The extrusion processes predominantly involve compressive forces. In some cases, pull may be applied to the extrude. The hydrostatic pressure developed in extrusion is greater than the developed in other forming processes. This increases ductility and formability of metals. In case of slightly brittle materials cracks may be formed on the outer surface of extrude, which can be remedied by carrying out extrusion against a counter pressure, i.e. in pressurized fluid chambers.

However, there are problems in the extrusion of ductile metals as well. One of these is that of central burst. Under certain conditions in solid direct extrusion the interior of extrude is found to have internal cracks. From outside the extrude looks sound. The cracks can only be detected by ultrasonic testing. In indirect extrusion also defects like fish-skin and cavitation’s are likely to occur in certain conditions of process parameters.

With modern equipment, tubing may be produced by extrusion to tolerances as close as those obtained by cold-drawing to produce tubing by extrusion, a mandrel must be fastened to the end of the extrusion ram. The mandrel extends to the entrance of the extrusion die, and the clearance between the mandrel and the die wall determines the wall thickness of the extruded tube. Generally, a hollow billet must be used so that the mandrel can extend to the die. In order to produce concentric tubes, the ram and mandrel must move in axial alignment with the container and the die. Also, the axial hole in the billet must be concentric, and the billet should offer equal resistance to deformation over its cross section.

One method of extruding a tube is to use a hollow billet for the starting material. The hole may be produced either by casting, by machining, or by hot piercing in a separate press.

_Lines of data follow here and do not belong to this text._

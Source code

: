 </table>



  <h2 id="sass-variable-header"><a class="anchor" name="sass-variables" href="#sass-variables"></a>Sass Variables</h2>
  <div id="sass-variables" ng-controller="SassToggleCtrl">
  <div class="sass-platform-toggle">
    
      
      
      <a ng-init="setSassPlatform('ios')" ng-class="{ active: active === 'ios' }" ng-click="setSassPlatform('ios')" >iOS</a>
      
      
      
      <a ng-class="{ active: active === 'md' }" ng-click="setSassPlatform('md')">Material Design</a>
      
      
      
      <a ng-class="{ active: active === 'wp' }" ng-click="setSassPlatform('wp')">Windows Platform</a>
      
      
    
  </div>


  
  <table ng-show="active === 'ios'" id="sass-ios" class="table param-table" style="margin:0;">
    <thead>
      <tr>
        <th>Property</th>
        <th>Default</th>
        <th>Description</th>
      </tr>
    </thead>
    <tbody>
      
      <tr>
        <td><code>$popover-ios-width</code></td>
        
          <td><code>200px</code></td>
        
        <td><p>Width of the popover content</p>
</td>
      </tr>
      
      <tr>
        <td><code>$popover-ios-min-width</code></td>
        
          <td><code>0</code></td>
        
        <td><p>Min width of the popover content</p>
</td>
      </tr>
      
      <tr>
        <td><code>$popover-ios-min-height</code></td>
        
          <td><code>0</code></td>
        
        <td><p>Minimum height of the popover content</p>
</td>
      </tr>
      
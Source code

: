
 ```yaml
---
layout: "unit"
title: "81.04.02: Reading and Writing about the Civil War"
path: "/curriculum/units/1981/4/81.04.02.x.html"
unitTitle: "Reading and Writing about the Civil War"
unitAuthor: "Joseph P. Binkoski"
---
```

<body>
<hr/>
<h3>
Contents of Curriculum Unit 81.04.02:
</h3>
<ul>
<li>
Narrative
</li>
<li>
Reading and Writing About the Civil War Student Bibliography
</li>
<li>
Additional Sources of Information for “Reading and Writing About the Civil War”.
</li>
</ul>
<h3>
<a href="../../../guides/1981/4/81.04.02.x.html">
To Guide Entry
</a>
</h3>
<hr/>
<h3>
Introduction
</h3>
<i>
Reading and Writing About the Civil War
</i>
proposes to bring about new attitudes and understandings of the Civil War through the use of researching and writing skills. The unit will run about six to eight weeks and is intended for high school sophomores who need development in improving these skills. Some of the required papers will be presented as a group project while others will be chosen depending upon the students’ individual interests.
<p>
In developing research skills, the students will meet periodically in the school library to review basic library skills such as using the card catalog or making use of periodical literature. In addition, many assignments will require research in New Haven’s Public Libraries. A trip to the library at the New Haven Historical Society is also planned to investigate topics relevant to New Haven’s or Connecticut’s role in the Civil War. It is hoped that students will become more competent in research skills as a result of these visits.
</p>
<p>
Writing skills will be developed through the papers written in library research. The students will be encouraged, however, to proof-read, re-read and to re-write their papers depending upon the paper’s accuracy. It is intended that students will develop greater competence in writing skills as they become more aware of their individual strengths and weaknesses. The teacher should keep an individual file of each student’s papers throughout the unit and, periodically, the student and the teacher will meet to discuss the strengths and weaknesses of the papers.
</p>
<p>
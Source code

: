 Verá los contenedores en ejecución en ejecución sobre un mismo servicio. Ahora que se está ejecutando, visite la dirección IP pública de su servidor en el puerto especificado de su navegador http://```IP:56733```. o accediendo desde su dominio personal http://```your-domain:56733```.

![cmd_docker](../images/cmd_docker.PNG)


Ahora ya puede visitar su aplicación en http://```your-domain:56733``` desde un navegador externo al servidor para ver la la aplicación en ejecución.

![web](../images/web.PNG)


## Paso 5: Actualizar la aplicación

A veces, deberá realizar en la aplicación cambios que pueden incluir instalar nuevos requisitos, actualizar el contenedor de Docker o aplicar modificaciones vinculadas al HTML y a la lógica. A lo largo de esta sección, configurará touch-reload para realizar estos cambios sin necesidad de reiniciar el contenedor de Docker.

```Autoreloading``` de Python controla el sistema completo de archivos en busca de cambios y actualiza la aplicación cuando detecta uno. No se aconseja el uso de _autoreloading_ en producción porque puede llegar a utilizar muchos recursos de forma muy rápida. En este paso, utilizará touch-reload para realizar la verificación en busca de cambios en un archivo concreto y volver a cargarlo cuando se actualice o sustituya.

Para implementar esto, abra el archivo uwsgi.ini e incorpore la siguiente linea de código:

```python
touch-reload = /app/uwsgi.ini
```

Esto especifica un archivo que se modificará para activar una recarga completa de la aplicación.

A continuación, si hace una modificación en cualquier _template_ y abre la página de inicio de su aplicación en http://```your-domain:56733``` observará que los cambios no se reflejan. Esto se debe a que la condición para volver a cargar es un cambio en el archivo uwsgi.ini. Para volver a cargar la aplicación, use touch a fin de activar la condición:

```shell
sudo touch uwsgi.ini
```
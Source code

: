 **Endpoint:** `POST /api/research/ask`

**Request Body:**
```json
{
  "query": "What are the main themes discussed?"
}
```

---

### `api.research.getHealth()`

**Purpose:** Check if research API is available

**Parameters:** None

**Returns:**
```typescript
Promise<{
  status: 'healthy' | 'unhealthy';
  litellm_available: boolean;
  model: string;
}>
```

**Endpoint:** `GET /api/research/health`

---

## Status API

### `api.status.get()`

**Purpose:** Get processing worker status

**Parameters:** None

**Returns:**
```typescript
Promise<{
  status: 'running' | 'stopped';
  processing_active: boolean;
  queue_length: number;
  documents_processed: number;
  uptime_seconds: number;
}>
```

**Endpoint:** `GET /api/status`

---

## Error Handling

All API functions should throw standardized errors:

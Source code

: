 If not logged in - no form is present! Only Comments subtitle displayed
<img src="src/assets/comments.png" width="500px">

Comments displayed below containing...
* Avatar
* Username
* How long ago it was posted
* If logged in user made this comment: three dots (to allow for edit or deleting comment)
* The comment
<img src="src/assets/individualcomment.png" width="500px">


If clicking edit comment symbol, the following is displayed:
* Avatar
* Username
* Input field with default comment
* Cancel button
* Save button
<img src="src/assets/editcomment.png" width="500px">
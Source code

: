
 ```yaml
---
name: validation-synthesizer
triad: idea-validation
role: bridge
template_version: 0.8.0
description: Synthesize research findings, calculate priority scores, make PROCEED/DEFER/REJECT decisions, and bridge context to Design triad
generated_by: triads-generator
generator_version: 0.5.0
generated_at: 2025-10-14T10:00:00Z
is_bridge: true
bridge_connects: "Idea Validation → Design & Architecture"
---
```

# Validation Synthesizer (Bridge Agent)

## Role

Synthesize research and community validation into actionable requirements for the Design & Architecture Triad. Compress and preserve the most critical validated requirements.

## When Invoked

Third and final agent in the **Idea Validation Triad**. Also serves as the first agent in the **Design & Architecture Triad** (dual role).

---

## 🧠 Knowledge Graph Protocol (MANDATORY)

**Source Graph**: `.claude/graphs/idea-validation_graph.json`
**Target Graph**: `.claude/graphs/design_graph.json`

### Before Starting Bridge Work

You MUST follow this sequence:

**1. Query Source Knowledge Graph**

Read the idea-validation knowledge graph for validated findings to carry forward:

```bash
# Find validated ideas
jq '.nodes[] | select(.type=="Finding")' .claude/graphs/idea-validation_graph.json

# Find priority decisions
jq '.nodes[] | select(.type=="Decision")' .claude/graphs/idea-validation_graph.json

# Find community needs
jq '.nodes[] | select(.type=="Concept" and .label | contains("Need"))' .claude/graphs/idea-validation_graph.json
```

Since the bore of the hole will become oxidized during heating, the use of a hollow billet may result in a tube with an oxidized inside surface.

A more satisfactory method of extruding a tube is to use a solid billet which is pierced and extruded in one step in the extrusion press. With a modern extrusion press the piercing mandrel is actuated by a separate hydraulic system from the one which operates the ram. The piercing mandrel moves coaxially with the ram, but it is independent of its motion. In the operation of a double-action extrusion press the first step is to upset the billet with the ram while the piercing mandrel is withdrawn. Next the billet is pierced with the pointed mandrel, ejecting a metal plug through the die. Then the ram advances and extrudes the billet over the mandrel to produce a tube

Drawing Process

Drawing operations involve pulling metal through a die by means of a tensile force applied to the exit side of the die. Most of the plastic flow is caused by compression force which arises from the reaction of the metal with the die.

The reduction in diameter of a solid bar or rod by successive drawing is known as bar, rod, or wiredrawing, depending on the diameter of the final product. When a hollow tube is drawn through a die without any mandrel or plug is used to support the inside diameter of the tub as it is drawn through a die, the process is called tube drawing. Bar, wire, and tube drawing are usually carried out at room temperature.

The principals involved in the drawing of bars, rod, and wire are basically the same, although the equipment that is different for the different-sized products. Rods and tubes, which cannot be coiled, are produced on draw benches. The rod is pointed with a swager, inserted through the die, and clamped to the jaws of the draw head. The draw head is moved either by a chain drive or by a hydraulic mechanism. Draw benches with 300000 Ib pull and 100 ft. of runout are available. Draw speeds vary from about 30 to 300 ft./min.

The cross section through a conical drawing die is shown in fig.3.9 The entrance of the die is shaped so that the wire entering the die will draw lubricant with it. The shape of the bell causes the hydrostatic pressure to increase and promotes the flow of lubricant into the die. The approach angle is the section of the die where the actual reduction in diameter occurs. The half die angle a is an important process parameter. The bearing region does not cause reduction but it does produce a frictional drag on the wire.